Hematopoietic stem cells (HSCs) are able to self-renew and differentiate into cells of all hematopoietic lineages. Because of this unique property, they are used for HSC transplantations and could serve as a potential source of cells for future gene therapy. However, the difficulty to expand or even maintain HSCs ex vivo has been a major limitation for their clinical applications. Here, we report that overexpression of the Polycomb group gene Bmi-1 in human cord blood-derived HSCs can potentially overcome this limitation as stem/progenitor cells could be maintained in liquid culture conditions for over 16 weeks. In mouse studies, it has been reported that increased expression of Bmi-1 promotes HSC self-renewal, while loss-of-function analysis revealed that Bmi-1 is implicated in maintenance of the hematopoietic stem cells (HSC).

In a clinically more relevant model, using human cord blood CD34⁺ cells, we have established a long-term ex-vivo expansion method by stable overexpression of the Bmi-1 gene. Bmi-1-transduced cells proliferated in liquid cultures supplemented with 20% serum, SCF, TPO, Flt3 ligand, IL3 and IL6 for more than 4 months, with a cumulative cell expansion of more then 2×10⁵-fold. The cells remained cytokine-dependent, while about 4% continued to express CD34 for over 20 weeks of culture. The cultured cells retained their progenitor activity throughout the long-term expansion protocol. The colony-forming units (CFUs) were present at a frequency of ~ 30 colonies per 10 000 cells 16 weeks after culture and consisted of CFU-GM, BFU-E and high numbers of CFU-GEMM type progenitors.

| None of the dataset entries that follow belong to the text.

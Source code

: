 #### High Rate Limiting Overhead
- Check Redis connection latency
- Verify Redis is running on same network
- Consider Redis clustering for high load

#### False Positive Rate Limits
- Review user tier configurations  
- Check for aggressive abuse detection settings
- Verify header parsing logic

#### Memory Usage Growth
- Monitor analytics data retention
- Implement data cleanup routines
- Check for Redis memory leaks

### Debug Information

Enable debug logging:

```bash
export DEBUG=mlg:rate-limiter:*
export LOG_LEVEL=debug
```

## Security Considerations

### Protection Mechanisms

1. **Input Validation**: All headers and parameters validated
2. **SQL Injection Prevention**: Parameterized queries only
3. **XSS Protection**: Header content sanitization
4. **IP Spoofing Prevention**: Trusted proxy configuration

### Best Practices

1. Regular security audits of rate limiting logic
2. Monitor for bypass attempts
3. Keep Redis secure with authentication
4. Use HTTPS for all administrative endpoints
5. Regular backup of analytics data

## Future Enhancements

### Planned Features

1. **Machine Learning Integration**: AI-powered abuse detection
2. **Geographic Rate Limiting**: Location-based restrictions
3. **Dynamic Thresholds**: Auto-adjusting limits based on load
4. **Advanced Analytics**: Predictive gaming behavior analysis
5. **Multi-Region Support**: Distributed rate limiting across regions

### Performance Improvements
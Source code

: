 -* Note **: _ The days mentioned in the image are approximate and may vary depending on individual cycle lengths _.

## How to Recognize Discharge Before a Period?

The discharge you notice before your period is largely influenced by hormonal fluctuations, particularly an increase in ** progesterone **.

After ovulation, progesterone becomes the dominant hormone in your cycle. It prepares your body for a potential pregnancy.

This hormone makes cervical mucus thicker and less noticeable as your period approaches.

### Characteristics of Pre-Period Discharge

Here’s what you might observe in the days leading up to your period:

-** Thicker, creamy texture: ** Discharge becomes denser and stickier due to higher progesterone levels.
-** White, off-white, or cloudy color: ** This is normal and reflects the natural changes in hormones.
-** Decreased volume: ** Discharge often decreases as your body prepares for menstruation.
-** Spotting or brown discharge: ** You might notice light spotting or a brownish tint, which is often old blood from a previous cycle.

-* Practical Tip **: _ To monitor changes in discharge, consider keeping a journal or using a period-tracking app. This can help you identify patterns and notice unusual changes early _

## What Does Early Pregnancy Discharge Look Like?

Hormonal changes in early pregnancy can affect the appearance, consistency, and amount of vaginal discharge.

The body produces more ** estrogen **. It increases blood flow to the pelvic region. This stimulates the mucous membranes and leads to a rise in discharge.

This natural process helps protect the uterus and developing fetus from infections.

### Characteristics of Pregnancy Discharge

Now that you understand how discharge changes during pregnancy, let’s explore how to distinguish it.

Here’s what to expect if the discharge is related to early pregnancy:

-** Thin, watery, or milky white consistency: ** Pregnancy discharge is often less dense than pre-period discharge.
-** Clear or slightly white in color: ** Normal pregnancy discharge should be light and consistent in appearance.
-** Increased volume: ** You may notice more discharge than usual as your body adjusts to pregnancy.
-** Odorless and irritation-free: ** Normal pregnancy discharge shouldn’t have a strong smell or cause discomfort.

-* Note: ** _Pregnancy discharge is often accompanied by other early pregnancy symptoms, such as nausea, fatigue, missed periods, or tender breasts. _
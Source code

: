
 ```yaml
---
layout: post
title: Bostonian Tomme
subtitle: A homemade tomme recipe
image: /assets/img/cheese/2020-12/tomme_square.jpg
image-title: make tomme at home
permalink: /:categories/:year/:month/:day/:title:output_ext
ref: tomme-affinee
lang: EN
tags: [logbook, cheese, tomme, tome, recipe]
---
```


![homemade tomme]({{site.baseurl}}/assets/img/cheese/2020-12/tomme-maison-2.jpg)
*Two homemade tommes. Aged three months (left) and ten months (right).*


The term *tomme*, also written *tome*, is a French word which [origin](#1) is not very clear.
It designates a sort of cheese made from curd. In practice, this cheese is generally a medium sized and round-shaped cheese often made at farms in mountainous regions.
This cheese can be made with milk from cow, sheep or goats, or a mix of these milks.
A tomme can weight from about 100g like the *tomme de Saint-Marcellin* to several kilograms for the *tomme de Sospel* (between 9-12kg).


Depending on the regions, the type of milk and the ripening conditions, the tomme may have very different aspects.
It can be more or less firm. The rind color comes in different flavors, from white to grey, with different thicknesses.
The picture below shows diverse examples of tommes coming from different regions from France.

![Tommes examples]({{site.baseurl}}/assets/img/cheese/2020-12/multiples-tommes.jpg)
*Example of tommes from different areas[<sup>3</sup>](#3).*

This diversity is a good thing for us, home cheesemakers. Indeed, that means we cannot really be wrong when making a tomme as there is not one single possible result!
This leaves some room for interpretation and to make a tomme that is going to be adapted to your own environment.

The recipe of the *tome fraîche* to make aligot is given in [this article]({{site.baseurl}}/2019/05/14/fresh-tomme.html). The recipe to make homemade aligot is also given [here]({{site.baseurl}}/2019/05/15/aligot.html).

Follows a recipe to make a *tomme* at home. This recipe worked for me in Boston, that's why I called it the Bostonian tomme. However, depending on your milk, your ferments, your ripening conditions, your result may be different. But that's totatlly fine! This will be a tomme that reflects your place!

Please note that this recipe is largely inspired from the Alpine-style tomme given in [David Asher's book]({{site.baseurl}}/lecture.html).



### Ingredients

After plating the transduced cells in co-cultures with the stromal cell line MS5, Bmi-1 cells showed a proliferative advantage as compared to control cells, with a cumulative cell expansion of 44,9 fold. The non-adherent cells from the co-cultures gave rise to higher numbers of colonies of all types (~70 colonies/10.000 cells) after 4 weeks of co-culture. The LTC-IC frequencies were 5-fold higher in the Bmi-1-transduced cells compared to control cells (1/361 v.s. 1/2077, respectively). Further studies will be focused on in-vivo transplantation of the long-term cultured cells in NOD/SCID mice to test their repopulating capacity. In conclusion, our data implicate Bmi-1 as an important modulator of human HSC self-renewal and suggest that it can be a potential target for therapeutic manipulation of human HSCs.